Abstract - an abbreviated accurate representation of a work, usually without added interpretation or criticism, accompanied by a bibliographic reference to the original work when appearing separately from it. (ALA)
Annotation - a note added by way of comment or explanation; an informational and descriptive note, especially about a book. (Web3)
Boolean - referring to logical or algebraic operations, formulated by George Boole, involving variables with two values, such as Value 1 ANDValue 2; Value 1 OR Value 2; Value 1 NOT Value 2. (ALA)
Citation - a note referring to a work from which a passage is quoted or to some source as authority for a statement or proposition. This should include such things as the author's name, title of book or article, name of journal in which article was published (if applicable), place of publication, publisher, date of publication, pagination (if applicable). (ALA)
Commercial (subscription) databases - collections of information or articles, sharing a common characteristic such as subject discipline or type, which are produced for profit and made available through purchase or subscription. Such collections are usually generated under the auspices of some sort of editorial board and generally contain reliable/authoritative information.

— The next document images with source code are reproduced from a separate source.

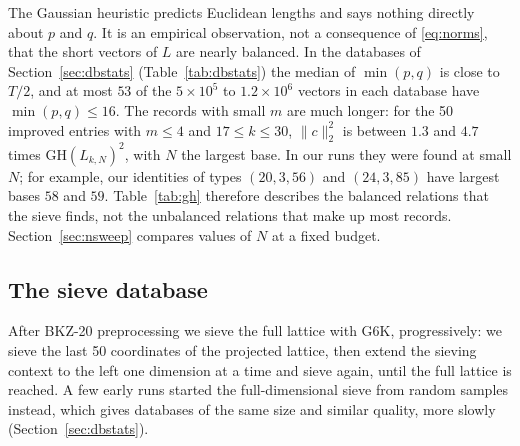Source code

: \documentclass[11pt]{amsart}
\theoremstyle{definition}
\theoremstyle{remark}
\newcommand{\GH}{\mathrm{GH}}
\begin{document}
The Gaussian heuristic predicts Euclidean lengths and says nothing directly about $p$ and $q$.
It is an empirical observation, not a consequence of \eqref{eq:norms}, that the short vectors
of $L$ are nearly balanced. In the databases of Section~\ref{sec:dbstats}
(Table~\ref{tab:dbstats}) the median of $\min(p,q)$ is close to $T/2$, and at most $53$ of the
$5\times10^5$ to $1.2\times10^6$ vectors in each database have $\min(p,q)\le16$. The records
with small $m$ are much longer: for the 50 improved entries with $m\le4$ and $17\le k\le30$,
$\|c\|_2^2$ is between $1.3$ and $4.7$ times $\GH(L_{k,N})^2$, with $N$ the largest base. In
our runs they were found at small $N$; for example, our identities of types $(20,3,56)$ and
$(24,3,85)$ have largest bases $58$ and $59$. Table~\ref{tab:gh} therefore describes the
balanced relations that the sieve finds, not the unbalanced relations that make up most
records.
Section~\ref{sec:nsweep} compares values of $N$ at a fixed budget.

\begin{table}[htbp]
\centering\small

\caption{The heuristic $\GH(L_{k,N})^2$ of \eqref{eq:gh} and the value of $N$ that minimizes
it. By \eqref{eq:norms} it bounds the number of terms of a relation of length near the
shortest vector.}\label{tab:gh}
\end{table}

\subsection{The sieve database}\label{sec:sieve}
After BKZ-20 preprocessing we sieve the full lattice with G6K, progressively: we sieve the last
50 coordinates of the projected lattice, then extend the sieving context to the left one
dimension at a time and sieve again, until the full lattice is reached. A few early runs
started the full-dimensional sieve from random samples instead, which gives databases of the
same size and similar quality, more slowly (Section~\ref{sec:dbstats}).
\end{document}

Periodical - a publication with a distinctive title which appears in successive numbers or parts at stated or regular intervals and which is intended to continue indefinitely. Usually each issue contains articles by several contributors. (C&C)
Plagiarism - the act of stealing or passing off as one' own the ideas or words of another; to present as new and original an idea or product derived from an existing source. (Web9)
Primary source - an original record or contemporary document that contains material written or created at the time an event occurred. Examples include autobiographies, diaries, letters, newspaper accounts, etc.
Secondary source - material created from the examination and interpretation of primary sources. (ALA) Examples include academic articles, books and book chapters, essays, commentaries, prefaces or forwards
Tertiary source - a compilation of primary and secondary source material, or of information about that material; e.g. a library catalog, a textbook, an encyclopedia, an annotated bibliography
Reserves (course reserves) - materials (print or electronic) set aside by a professor/instructor for a specific academic course and given a limited check-out period (usually anywhere from 2 hours to 3 days) so that all the members of the class may have access to them. Print reserves are often shelved behind the Circulation Desk of academic libraries. You can search the Butler course reserves at this site. Be sure you know your professor's name and/or your course number to see if anything is reserved for your class.
Subject heading - a word or phrase which captures the most essential theme(s) of a resource. In an online catalog or database, subject headings are often linked so that you can find resources that all share the same thematic element.
Truncation - to shorten a word by dropping off one or more letters (usually after the root of the word) in an effort to search multiple forms of a word simultaneously.
Uniform resource locator (URL) - the means of locating an Internet page. In the early days of the Internet, URLs were static and described a filepath. Today, URLs are dynamic and change often, so special URLs known as Persistent Uniform Resource Locators (PURLs) or permalinks are what you will commonly find in citations of online resources, particularly materials from databases and journals.
Key to symbols for sources:
ALA = The ALA Glossary of Library and Information Science, Fourth edition. Michael Levine-Clark and Toni M. Carter, eds. Chicago: ALA editions, 2013.
C&C = Wynar, Bohdan S. Introduction to Cataloging and Classification. Littleton, Colo.: Libraries Unlimited, Inc., 1976.
IEI = International Encyclopedia of Information and Library Science. John Feather and Paul Sturges, ed. London, N.Y.: Routledge, c1997.
Web3 = Webster's Thrid New International Dictionary. Philip Babcock Gove, ed. in chief. Springfield, MA: Mirriam-Webster, Inc., c1993.
Web9 = Webster's Ninth New Collegiate Dictionary. Frederick C. Mish, ed. In chief. Springfield, MA: Mirriam-Webster, Inc., c1991.